▶ Assignment:
For the data below, restate word for word only the lines from the line containing "- Added toast" through the line containing "Můžete zobrazit další", both ends included.

▶ Study material:
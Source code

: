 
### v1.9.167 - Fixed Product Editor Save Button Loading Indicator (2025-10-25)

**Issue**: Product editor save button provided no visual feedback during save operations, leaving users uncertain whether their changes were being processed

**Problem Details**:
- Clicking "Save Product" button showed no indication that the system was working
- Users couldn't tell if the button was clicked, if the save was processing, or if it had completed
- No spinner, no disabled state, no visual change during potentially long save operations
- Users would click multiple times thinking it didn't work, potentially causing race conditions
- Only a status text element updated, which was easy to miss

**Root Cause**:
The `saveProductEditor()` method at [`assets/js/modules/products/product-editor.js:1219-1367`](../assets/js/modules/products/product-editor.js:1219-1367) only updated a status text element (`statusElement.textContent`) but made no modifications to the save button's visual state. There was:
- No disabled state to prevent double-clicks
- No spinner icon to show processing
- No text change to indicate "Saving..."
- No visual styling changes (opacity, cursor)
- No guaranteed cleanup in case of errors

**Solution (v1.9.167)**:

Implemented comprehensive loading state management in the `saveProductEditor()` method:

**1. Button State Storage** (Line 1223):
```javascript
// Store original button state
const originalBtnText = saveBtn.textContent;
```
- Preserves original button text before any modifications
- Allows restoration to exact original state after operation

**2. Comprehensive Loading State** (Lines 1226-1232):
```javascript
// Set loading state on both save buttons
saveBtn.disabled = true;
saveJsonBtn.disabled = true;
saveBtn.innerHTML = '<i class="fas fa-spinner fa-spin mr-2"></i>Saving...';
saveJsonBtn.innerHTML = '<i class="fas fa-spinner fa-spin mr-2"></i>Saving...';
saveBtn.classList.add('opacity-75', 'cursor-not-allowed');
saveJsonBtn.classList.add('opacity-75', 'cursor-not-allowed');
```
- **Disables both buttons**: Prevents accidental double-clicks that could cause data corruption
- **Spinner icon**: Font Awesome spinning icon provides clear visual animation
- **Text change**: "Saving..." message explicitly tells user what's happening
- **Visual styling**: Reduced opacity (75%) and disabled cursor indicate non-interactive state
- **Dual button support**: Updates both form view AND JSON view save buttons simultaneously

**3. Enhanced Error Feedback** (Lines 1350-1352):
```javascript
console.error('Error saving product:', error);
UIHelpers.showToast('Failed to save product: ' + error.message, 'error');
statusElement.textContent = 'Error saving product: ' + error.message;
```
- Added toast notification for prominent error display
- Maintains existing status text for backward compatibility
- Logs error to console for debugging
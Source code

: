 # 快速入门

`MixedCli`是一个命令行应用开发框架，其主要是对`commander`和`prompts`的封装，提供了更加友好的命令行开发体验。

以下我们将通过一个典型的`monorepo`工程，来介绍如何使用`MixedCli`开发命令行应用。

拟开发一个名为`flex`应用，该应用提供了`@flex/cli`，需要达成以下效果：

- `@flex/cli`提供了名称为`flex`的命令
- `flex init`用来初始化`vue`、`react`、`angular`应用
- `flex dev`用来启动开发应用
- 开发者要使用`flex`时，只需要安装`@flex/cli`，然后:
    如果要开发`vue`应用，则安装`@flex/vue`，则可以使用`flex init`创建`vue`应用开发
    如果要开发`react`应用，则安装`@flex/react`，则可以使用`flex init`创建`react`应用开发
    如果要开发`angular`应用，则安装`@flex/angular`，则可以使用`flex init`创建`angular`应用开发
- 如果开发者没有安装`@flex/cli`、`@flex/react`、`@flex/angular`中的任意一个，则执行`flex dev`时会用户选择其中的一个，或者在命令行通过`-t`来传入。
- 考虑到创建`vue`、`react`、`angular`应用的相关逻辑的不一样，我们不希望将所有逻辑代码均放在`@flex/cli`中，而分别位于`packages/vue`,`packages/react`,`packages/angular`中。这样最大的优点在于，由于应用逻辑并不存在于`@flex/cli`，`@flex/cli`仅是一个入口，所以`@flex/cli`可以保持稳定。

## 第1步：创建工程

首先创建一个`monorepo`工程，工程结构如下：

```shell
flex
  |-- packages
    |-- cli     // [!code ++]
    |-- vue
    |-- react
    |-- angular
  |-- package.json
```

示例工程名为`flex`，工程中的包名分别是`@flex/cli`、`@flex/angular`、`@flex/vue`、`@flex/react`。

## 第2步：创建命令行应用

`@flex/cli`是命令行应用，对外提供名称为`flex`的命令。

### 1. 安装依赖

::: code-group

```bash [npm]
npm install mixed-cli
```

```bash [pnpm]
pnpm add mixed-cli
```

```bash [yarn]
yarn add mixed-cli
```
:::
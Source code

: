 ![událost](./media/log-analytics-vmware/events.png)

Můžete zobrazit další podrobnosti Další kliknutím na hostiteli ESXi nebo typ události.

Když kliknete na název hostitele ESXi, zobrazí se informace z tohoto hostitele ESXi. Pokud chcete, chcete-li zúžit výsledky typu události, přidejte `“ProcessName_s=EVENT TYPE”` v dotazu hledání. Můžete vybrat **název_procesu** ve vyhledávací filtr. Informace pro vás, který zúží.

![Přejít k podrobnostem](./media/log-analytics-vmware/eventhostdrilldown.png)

▶ Your response:
- Added toast notification for prominent error display
- Maintains existing status text for backward compatibility
- Logs error to console for debugging
Source code

: # 快速入门

`MixedCli`是一个命令行应用开发框架，其主要是对`commander`和`prompts`的封装，提供了更加友好的命令行开发体验。

以下我们将通过一个典型的`monorepo`工程，来介绍如何使用`MixedCli`开发命令行应用。

拟开发一个名为`flex`应用，该应用提供了`@flex/cli`，需要达成以下效果：

- `@flex/cli`提供了名称为`flex`的命令
- `flex init`用来初始化`vue`、`react`、`angular`应用
- `flex dev`用来启动开发应用
- 开发者要使用`flex`时，只需要安装`@flex/cli`，然后:
    如果要开发`vue`应用，则安装`@flex/vue`，则可以使用`flex init`创建`vue`应用开发
    如果要开发`react`应用，则安装`@flex/react`，则可以使用`flex init`创建`react`应用开发
    如果要开发`angular`应用，则安装`@flex/angular`，则可以使用`flex init`创建`angular`应用开发
- 如果开发者没有安装`@flex/cli`、`@flex/react`、`@flex/angular`中的任意一个，则执行`flex dev`时会用户选择其中的一个，或者在命令行通过`-t`来传入。
- 考虑到创建`vue`、`react`、`angular`应用的相关逻辑的不一样，我们不希望将所有逻辑代码均放在`@flex/cli`中，而分别位于`packages/vue`,`packages/react`,`packages/angular`中。这样最大的优点在于，由于应用逻辑并不存在于`@flex/cli`，`@flex/cli`仅是一个入口，所以`@flex/cli`可以保持稳定。

## 第1步：创建工程

首先创建一个`monorepo`工程，工程结构如下：

```shell
flex
  |-- packages
    |-- cli     // [!code ++]
    |-- vue
    |-- react
    |-- angular
  |-- package.json
```

示例工程名为`flex`，工程中的包名分别是`@flex/cli`、`@flex/angular`、`@flex/vue`、`@flex/react`。

## 第2步：创建命令行应用

`@flex/cli`是命令行应用，对外提供名称为`flex`的命令。

### 1. 安装依赖

::: code-group

```bash [npm]
npm install mixed-cli
```

```bash [pnpm]
pnpm add mixed-cli
```

```bash [yarn]
yarn add mixed-cli
```
:::
Source code

: ![událost](./media/log-analytics-vmware/events.png)

Můžete zobrazit další podrobnosti Další kliknutím na hostiteli ESXi nebo typ události.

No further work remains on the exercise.